Estas exportaciones se han hecho básicamente con forraje de alta calidad (AEFA, 2014), aspecto del que trata este artículo.


La rentabilidad del cultivo se asienta en tres pilares: producción, calidad y persistencia

La alfalfa es, probablemente, la leguminosa forrajera más importante del mundo, siendo EE.UU y Argentina los principales países productores, mientras que en Europa lo son Francia e Italia (Michaud et al., 1988). En España, la alfalfa forma parte de las rotaciones de cultivo tradicionales ocupando unas 246.000 hectáreas, 117.000 hectáreas en regadío en el valle del Ebro (Huesca, Zaragoza y Lleida) y unas 86.000 hectáreas en Castilla y León (Magrama, 2014).

Los productores de alfalfa saben bien que la rentabilidad del cultivo se asienta en tres pilares: producción, calidad y persistencia. Al igual como ha sucedido en otros países, en España la producción y la persistencia eran posiblemente los elementos más importantes hace años (Del Pozo, 1971), mientras que en la actualidad lo son la calidad y la producción, ya que la persistencia ha pasado a un segundo plano (Sheaffer y Marten, 1987).

La calidad de la alfalfa y sus variaciones

Los productores de alfalfa conocen bien que retrasando la fecha de corte se aumenta la producción de forraje y en cambio disminuye la calidad del mismo.
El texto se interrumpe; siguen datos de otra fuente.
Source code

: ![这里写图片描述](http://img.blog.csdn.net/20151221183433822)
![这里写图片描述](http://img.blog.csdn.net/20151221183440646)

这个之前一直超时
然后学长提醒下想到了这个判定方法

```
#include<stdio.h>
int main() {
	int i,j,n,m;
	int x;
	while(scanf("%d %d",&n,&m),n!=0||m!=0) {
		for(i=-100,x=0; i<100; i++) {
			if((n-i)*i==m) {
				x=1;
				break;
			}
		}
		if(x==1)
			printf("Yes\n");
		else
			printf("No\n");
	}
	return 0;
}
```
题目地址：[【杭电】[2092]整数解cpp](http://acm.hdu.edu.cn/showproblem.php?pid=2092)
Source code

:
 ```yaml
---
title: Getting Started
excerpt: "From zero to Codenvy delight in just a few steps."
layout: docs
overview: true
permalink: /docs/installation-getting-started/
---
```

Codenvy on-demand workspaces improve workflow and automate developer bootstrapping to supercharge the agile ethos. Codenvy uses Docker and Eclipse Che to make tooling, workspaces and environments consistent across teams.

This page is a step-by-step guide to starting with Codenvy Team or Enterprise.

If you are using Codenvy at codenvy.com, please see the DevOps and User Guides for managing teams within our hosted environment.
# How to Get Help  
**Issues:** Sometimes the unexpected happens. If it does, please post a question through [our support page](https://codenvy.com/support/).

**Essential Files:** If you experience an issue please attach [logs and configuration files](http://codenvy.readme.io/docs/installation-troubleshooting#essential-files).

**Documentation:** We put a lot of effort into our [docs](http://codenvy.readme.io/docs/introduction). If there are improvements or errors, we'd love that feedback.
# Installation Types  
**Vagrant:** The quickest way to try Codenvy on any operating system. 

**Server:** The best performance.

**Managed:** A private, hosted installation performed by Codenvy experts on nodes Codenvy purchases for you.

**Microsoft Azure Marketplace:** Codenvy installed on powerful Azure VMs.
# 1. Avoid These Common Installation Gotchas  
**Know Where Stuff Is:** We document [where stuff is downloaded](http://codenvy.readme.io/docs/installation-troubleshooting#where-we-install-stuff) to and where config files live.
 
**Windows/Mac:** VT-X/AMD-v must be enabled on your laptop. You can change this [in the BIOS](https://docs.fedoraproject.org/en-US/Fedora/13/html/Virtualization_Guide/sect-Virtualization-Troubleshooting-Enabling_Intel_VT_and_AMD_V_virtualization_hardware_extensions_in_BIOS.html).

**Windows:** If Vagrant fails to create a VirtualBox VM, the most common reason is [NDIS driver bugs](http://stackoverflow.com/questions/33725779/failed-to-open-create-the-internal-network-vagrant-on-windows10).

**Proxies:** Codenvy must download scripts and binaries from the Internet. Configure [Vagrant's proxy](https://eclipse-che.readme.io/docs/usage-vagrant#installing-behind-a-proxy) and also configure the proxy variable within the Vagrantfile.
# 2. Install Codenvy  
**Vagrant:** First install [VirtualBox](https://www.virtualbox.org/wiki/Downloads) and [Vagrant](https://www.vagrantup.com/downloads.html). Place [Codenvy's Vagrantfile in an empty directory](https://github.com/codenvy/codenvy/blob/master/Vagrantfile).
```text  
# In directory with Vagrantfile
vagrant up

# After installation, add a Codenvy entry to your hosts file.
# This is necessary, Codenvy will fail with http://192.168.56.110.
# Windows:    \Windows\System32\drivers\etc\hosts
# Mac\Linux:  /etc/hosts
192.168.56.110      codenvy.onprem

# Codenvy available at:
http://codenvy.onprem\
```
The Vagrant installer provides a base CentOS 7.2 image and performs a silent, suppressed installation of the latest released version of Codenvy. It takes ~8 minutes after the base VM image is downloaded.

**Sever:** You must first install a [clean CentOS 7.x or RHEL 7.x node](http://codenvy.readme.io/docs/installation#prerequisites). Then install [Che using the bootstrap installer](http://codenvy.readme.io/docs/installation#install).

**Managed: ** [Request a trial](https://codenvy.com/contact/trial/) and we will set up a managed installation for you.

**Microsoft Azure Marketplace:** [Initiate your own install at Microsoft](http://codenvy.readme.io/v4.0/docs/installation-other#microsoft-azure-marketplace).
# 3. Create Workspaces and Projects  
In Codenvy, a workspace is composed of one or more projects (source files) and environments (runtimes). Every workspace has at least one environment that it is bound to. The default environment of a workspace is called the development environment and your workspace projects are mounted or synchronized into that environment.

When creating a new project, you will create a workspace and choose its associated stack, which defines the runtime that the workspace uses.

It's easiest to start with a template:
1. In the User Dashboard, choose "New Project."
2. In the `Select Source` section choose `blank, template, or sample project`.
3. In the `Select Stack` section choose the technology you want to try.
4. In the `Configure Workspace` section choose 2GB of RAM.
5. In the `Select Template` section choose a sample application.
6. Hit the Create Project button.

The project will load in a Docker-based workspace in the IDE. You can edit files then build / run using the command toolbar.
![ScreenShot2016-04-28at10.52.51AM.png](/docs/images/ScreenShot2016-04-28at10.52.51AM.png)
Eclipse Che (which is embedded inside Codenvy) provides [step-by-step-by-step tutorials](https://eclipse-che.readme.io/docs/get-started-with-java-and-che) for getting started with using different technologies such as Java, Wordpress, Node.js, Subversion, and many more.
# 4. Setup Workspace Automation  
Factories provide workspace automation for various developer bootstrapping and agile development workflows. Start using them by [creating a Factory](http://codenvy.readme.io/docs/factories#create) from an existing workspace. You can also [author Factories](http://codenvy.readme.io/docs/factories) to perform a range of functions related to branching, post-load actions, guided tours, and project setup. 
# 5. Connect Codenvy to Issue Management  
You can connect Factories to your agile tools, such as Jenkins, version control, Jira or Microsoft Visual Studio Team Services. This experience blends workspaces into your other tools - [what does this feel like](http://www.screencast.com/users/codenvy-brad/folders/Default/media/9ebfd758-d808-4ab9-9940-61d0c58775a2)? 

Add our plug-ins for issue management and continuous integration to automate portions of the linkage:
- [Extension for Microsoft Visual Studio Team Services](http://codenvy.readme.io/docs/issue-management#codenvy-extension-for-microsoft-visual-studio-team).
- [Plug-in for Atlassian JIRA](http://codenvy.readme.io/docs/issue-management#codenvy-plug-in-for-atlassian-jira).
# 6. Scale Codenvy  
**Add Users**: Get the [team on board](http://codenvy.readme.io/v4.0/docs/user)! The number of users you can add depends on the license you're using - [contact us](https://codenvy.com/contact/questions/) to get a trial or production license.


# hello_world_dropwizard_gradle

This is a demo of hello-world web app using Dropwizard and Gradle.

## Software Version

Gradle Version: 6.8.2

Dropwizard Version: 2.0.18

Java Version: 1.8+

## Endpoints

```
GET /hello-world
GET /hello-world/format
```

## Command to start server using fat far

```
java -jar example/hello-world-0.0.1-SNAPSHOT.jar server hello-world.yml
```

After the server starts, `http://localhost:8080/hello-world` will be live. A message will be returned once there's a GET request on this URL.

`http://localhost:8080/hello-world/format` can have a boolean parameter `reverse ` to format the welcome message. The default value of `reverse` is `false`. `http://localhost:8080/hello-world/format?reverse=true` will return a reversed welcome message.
Sin embargo esta reducción conlleva una disminución del precio del producto (Ball et al., 2001).

La cuantificación de la disminución de calidad de la alfalfa al avanzar el cultivo hacia la madurez y consiguiente incremento de la producción han sido fruto de muchas publicaciones en varios países (Alibes y Tisserand, 1990; Ball et al., 2001; Bosworth y Stringler, 1992; Delgado et al., 2005; Lloveras et al., 1998).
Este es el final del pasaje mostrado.